▸ Stored items from a collection
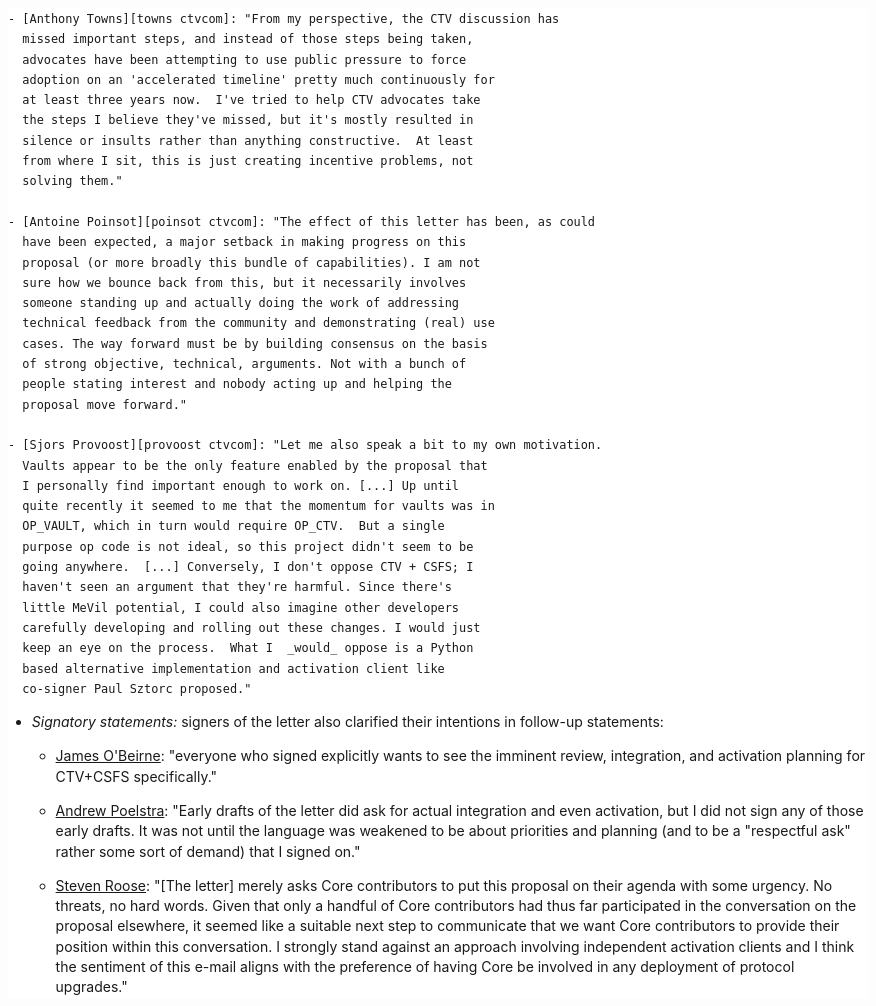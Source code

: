     - [Anthony Towns][towns ctvcom]: "From my perspective, the CTV discussion has
      missed important steps, and instead of those steps being taken,
      advocates have been attempting to use public pressure to force
      adoption on an 'accelerated timeline' pretty much continuously for
      at least three years now.  I've tried to help CTV advocates take
      the steps I believe they've missed, but it's mostly resulted in
      silence or insults rather than anything constructive.  At least
      from where I sit, this is just creating incentive problems, not
      solving them."

    - [Antoine Poinsot][poinsot ctvcom]: "The effect of this letter has been, as could
      have been expected, a major setback in making progress on this
      proposal (or more broadly this bundle of capabilities). I am not
      sure how we bounce back from this, but it necessarily involves
      someone standing up and actually doing the work of addressing
      technical feedback from the community and demonstrating (real) use
      cases. The way forward must be by building consensus on the basis
      of strong objective, technical, arguments. Not with a bunch of
      people stating interest and nobody acting up and helping the
      proposal move forward."

    - [Sjors Provoost][provoost ctvcom]: "Let me also speak a bit to my own motivation.
      Vaults appear to be the only feature enabled by the proposal that
      I personally find important enough to work on. [...] Up until
      quite recently it seemed to me that the momentum for vaults was in
      OP_VAULT, which in turn would require OP_CTV.  But a single
      purpose op code is not ideal, so this project didn't seem to be
      going anywhere.  [...] Conversely, I don't oppose CTV + CSFS; I
      haven't seen an argument that they're harmful. Since there's
      little MeVil potential, I could also imagine other developers
      carefully developing and rolling out these changes. I would just
      keep an eye on the process.  What I  _would_ oppose is a Python
      based alternative implementation and activation client like
      co-signer Paul Sztorc proposed."

  - *Signatory statements:* signers of the letter also clarified their
    intentions in follow-up statements:

    - [James O'Beirne][obeirne ctvcom]: "everyone who signed explicitly wants to see the
      imminent review, integration, and activation planning for CTV+CSFS
      specifically."

    - [Andrew Poelstra][poelstra ctvcom]: "Early drafts of the letter did ask for actual
      integration and even activation, but I did not sign any of those
      early drafts. It was not until the language was weakened to be
      about priorities and planning (and to be a "respectful ask" rather
      some sort of demand) that I signed on."

    - [Steven Roose][roose ctvcom]: "[The letter] merely asks Core contributors to put
      this proposal on their agenda with some urgency. No threats, no
      hard words.  Given that only a handful of Core contributors had
      thus far participated in the conversation on the proposal
      elsewhere, it seemed like a suitable next step to communicate that
      we want Core contributors to provide their position within this
      conversation.  I strongly stand against an approach involving
      independent activation clients and I think the sentiment of this
      e-mail aligns with the preference of having Core be involved in
      any deployment of protocol upgrades."


[news255 presig vault state]: /en/newsletters/2023/06/14/#discussion-about-the-taproot-annex
[news348 ctvstep]: /en/newsletters/2025/04/04/#ctv-csfs-benefits
[news268 ptlc]: /en/newsletters/2023/09/13/#ln-messaging-changes-for-ptlcs
[news191 simple-ctv-vault]: /en/newsletters/2022/03/16/#continued-ctv-discussion
[news354 bitvm]: /en/newsletters/2025/05/16/#description-of-benefits-to-bitvm-from-op-ctv-and-op-csfs
[rubin lamport]: https://gnusha.org/pi/bitcoindev/CAD5xwhgzR8e5r1e4H-5EH2mSsE1V39dd06+TgYniFnXFSBqLxw@mail.gmail.com/
[osuntokun onion]: https://delvingbitcoin.org/t/reimagining-onion-messages-as-an-overlay-layer/1799/
[news283 oniondirect]: /en/newsletters/2024/01/03/#ldk-2723
[news304 onionreply]: /en/newsletters/2024/05/24/#core-lightning-7304
[sanders ptlc]: https://delvingbitcoin.org/t/ctv-csfs-can-we-reach-consensus-on-a-first-step-towards-covenants/1509/7
[provoost ptlc]: https://delvingbitcoin.org/t/ctv-csfs-can-we-reach-consensus-on-a-first-step-towards-covenants/1509/80
[sanders ptlc2]: https://delvingbitcoin.org/t/ctv-csfs-can-we-reach-consensus-on-a-first-step-towards-covenants/1509/81
[sanders gist]: https://gist.github.com/instagibbs/1d02d0251640c250ceea1c66665ec163
[towns ptlc]: https://delvingbitcoin.org/t/ctv-csfs-can-we-reach-consensus-on-a-first-step-towards-covenants/1509/82
[provoost ctvdesc]: https://delvingbitcoin.org/t/ctv-vault-output-descriptor/1766/
[simple-ctv-vault]: https://github.com/jamesob/simple-ctv-vault
[ingala vaultdesc]: https://github.com/bitcoin/bips/pull/1793#issuecomment-2749295131
[kanjalkar vaultdesc1]: https://delvingbitcoin.org/t/ctv-vault-output-descriptor/1766/3
[kanjalkar vaultdesc2]: https://delvingbitcoin.org/t/ctv-vault-output-descriptor/1766/9
[towns ctvbitvm]: https://delvingbitcoin.org/t/how-ctv-csfs-improves-bitvm-bridges/1591/8
[op_txhash]: /en/newsletters/2022/02/02/#composable-alternatives-to-ctv-and-apo
[stewart ctvimp]: https://delvingbitcoin.org/t/how-ctv-csfs-improves-bitvm-bridges/1591/25
[obeirne letter]: https://mailing-list.bitcoindevs.xyz/bitcoindev/a86c2737-db79-4f54-9c1d-51beeb765163n@googlegroups.com/
[sanders legacy]: https://mailing-list.bitcoindevs.xyz/bitcoindev/b17d0544-d292-4b4d-98c6-fa8dc4ef573cn@googlegroups.com/
[obeirne legacy]: https://mailing-list.bitcoindevs.xyz/bitcoindev/CAPfvXfKEgA0RCvxR=mP70sfvpzTphTZGidy=JuSK8f1WnM9xYA@mail.gmail.com/
[sanders p2ctv]: https://delvingbitcoin.org/t/ctv-csfs-can-we-reach-consensus-on-a-first-step-towards-covenants/1509/72?u=harding
[lopp ctvvaults]: https://mailing-list.bitcoindevs.xyz/bitcoindev/CADL_X_fxwKLdst9tYQqabUsJgu47xhCbwpmyq97ZB-SLWQC9Xw@mail.gmail.com/
[maxwell autodelete]: https://mailing-list.bitcoindevs.xyz/bitcoindev/CAAS2fgSmmDmEhi3y39MgQj+pKCbksMoVmV_SgQmqMOqfWY_QLg@mail.gmail.com/
[sanders ctvcom]: https://groups.google.com/g/bitcoindev/c/KJF6A55DPJ8/m/XVhyLCJiBQAJ
[towns ctvcom]: https://mailing-list.bitcoindevs.xyz/bitcoindev/aEu8CqGH0lX5cBRD@erisian.com.au/
[poinsot ctvcom]: https://mailing-list.bitcoindevs.xyz/bitcoindev/GLGZ3rEDfqaW8jAfIA6ac78uQzjEdYQaJf3ER9gd4e-wBXsiS2NK0wAj8LWK8VHf7w6Zru3IKbtDU5NM102jD8wMjjw8y7FmiDtQIy9U7Y4=@protonmail.com/
[provoost ctvcom]: https://mailing-list.bitcoindevs.xyz/bitcoindev/0B7CEBEE-FB2B-41CF-9347-B9C1C246B94D@sprovoost.nl/
[obeirne ctvcom]: https://mailing-list.bitcoindevs.xyz/bitcoindev/CAPfvXfLc5-=UVpcvYrC=VP7rLRroFviLTjPQfeqMQesjziL=CQ@mail.gmail.com/
[poelstra ctvcom]: https://mailing-list.bitcoindevs.xyz/bitcoindev/aEsvtpiLWoDsfZrN@mail.wpsoftware.net/
[roose ctvcom]: https://mailing-list.bitcoindevs.xyz/bitcoindev/035f8b9c-9711-4edb-9d01-bef4a96320e1@roose.io/
[goli ctvcom]: https://mailing-list.bitcoindevs.xyz/bitcoindev/mc0q6r14.59407778-1eb1-4e57-bcf2-c781d6f70b01@we.are.superhuman.com/
[conduition winternitz]: https://mailing-list.bitcoindevs.xyz/bitcoindev/uCSokD_EM3XBQBiVIEeju5mPOy2OU-TTAQaavyo0Zs8s2GhAdokhJXLFpcBpG9cKF03dNZfq2kqO-PpxXouSIHsDosjYhdBGkFArC5yIHU0=@proton.me/
[conduition impl]: https://gist.github.com/conduition/c6fd78e90c21f669fad7e3b5fe113182
[lamport signature]: https://en.wikipedia.org/wiki/Lamport_signature
[dryja fawkes]: https://mailing-list.bitcoindevs.xyz/bitcoindev/cc2f8908-f6fa-45aa-93d7-6f926f9ba627n@googlegroups.com/
[news348 fawkes]: /en/newsletters/2025/04/04/#securely-proving-utxo-ownership-by-revealing-a-sha256-preimage
[roose txsighash]: https://delvingbitcoin.org/t/jit-fees-with-txhash-comparing-options-for-sponsorring-and-stacking/1760
[news295 sponsor]: /en/newsletters/2024/03/27/#transaction-fee-sponsorship-improvements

▸ EXERCISE DESCRIPTION
Using the entries shown above, reproduce verbatim the lines from the line bearing "someone standing up" to the line bearing "haven't seen an", inclusive.

▸ TASK RESULT
      someone standing up and actually doing the work of addressing
      technical feedback from the community and demonstrating (real) use
      cases. The way forward must be by building consensus on the basis
      of strong objective, technical, arguments. Not with a bunch of
      people stating interest and nobody acting up and helping the
      proposal move forward."

    - [Sjors Provoost][provoost ctvcom]: "Let me also speak a bit to my own motivation.
      Vaults appear to be the only feature enabled by the proposal that
      I personally find important enough to work on. [...] Up until
      quite recently it seemed to me that the momentum for vaults was in
      OP_VAULT, which in turn would require OP_CTV.  But a single
      purpose op code is not ideal, so this project didn't seem to be
      going anywhere.  [...] Conversely, I don't oppose CTV + CSFS; I
      haven't seen an argument that they're harmful. Since there's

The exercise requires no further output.